[Exercise material]

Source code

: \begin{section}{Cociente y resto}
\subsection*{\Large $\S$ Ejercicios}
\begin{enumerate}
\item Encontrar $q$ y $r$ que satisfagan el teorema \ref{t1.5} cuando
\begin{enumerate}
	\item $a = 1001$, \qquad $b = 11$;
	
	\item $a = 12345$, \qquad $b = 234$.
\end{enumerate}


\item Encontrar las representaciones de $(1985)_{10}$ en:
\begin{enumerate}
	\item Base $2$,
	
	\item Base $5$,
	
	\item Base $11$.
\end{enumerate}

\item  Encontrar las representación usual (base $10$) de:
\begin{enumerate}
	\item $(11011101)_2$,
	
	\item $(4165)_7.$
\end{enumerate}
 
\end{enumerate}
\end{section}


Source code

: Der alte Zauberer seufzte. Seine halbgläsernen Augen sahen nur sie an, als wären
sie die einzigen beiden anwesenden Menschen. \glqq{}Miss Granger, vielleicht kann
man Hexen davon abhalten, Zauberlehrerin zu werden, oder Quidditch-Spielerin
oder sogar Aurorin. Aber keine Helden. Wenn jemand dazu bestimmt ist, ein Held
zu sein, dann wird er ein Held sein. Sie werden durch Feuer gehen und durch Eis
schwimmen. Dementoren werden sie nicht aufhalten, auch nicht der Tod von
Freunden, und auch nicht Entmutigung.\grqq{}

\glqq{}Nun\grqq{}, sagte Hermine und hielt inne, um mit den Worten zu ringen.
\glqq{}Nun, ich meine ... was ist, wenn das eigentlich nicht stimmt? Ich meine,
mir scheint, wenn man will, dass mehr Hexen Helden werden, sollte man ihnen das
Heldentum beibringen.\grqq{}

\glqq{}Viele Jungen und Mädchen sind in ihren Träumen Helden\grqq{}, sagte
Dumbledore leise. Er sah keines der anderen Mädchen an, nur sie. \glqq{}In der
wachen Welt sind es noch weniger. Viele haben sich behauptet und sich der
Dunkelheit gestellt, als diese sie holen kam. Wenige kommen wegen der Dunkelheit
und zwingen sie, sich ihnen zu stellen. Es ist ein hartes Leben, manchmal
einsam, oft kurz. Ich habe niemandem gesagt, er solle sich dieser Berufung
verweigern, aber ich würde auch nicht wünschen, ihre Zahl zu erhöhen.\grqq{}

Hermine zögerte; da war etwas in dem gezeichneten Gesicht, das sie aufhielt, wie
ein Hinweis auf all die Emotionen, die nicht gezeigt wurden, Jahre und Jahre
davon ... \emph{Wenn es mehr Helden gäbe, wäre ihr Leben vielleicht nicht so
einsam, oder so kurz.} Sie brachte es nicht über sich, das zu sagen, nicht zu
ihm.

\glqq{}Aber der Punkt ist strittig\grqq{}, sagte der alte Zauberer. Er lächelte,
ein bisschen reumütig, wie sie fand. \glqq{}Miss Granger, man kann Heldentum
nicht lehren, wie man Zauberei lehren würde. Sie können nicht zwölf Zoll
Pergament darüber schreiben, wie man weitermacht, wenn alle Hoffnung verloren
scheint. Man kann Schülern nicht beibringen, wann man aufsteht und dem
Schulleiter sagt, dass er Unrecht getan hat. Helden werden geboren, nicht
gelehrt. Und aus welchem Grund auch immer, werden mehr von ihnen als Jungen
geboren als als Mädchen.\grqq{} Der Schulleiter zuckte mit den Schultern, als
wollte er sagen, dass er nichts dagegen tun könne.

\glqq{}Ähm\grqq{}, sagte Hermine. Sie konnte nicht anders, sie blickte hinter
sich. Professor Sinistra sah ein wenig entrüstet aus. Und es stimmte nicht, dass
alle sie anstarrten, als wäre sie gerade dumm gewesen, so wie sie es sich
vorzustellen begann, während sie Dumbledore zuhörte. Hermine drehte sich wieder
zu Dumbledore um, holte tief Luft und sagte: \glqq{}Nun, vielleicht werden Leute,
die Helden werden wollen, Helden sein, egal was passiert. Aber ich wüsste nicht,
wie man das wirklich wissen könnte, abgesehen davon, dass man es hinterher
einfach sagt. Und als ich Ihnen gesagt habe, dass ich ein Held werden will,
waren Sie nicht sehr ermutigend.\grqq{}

[/Exercise material]
[Exercise material]

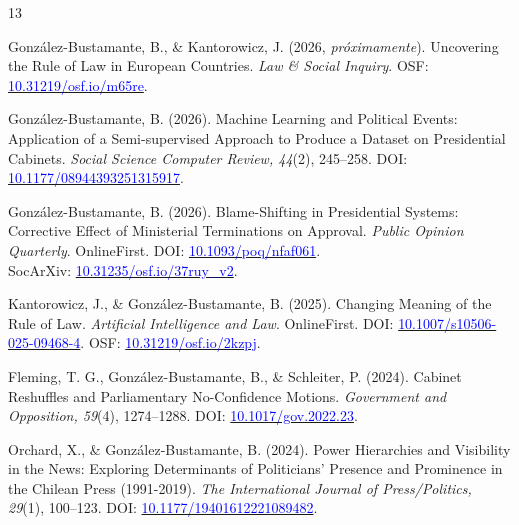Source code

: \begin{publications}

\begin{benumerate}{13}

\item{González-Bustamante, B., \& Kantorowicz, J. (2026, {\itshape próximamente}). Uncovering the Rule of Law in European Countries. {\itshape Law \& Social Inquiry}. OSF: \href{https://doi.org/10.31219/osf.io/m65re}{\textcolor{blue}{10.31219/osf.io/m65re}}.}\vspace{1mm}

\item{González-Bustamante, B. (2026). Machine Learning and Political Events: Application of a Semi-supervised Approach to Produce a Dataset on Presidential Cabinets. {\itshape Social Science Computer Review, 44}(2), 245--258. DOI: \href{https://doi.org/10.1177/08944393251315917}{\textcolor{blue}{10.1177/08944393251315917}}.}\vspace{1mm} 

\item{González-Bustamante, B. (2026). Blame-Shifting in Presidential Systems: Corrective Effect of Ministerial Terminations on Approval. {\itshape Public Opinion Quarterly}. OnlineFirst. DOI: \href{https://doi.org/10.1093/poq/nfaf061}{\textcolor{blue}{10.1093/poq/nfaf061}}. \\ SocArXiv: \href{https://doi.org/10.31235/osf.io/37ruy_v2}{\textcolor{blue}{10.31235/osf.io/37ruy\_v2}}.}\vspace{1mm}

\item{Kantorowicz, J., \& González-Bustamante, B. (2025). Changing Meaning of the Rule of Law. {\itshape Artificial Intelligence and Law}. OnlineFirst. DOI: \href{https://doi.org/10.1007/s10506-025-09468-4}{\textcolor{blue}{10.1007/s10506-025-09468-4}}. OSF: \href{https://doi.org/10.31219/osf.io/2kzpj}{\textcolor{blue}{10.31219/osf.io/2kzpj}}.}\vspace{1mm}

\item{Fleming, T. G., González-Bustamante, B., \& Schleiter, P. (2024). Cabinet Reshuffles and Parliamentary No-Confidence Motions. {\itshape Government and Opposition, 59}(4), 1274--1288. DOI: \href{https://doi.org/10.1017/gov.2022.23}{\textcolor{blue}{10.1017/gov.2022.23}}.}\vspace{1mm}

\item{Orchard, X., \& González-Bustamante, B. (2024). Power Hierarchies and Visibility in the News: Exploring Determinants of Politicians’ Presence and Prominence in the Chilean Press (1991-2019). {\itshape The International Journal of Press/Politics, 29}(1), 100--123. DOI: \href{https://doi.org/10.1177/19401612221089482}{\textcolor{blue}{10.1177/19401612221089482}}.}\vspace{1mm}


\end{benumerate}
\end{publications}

[/Exercise material]

What this task involves:
Produce only the lines from the line containing "Uncovering the Rule" through the line containing "B. (2026). Machine", inclusive of both, exactly as they stand in the entries above.

Answer below:
\item{González-Bustamante, B., \& Kantorowicz, J. (2026, {\itshape próximamente}). Uncovering the Rule of Law in European Countries. {\itshape Law \& Social Inquiry}. OSF: \href{https://doi.org/10.31219/osf.io/m65re}{\textcolor{blue}{10.31219/osf.io/m65re}}.}\vspace{1mm}

\item{González-Bustamante, B. (2026). Machine Learning and Political Events: Application of a Semi-supervised Approach to Produce a Dataset on Presidential Cabinets. {\itshape Social Science Computer Review, 44}(2), 245--258. DOI: \href{https://doi.org/10.1177/08944393251315917}{\textcolor{blue}{10.1177/08944393251315917}}.}\vspace{1mm} 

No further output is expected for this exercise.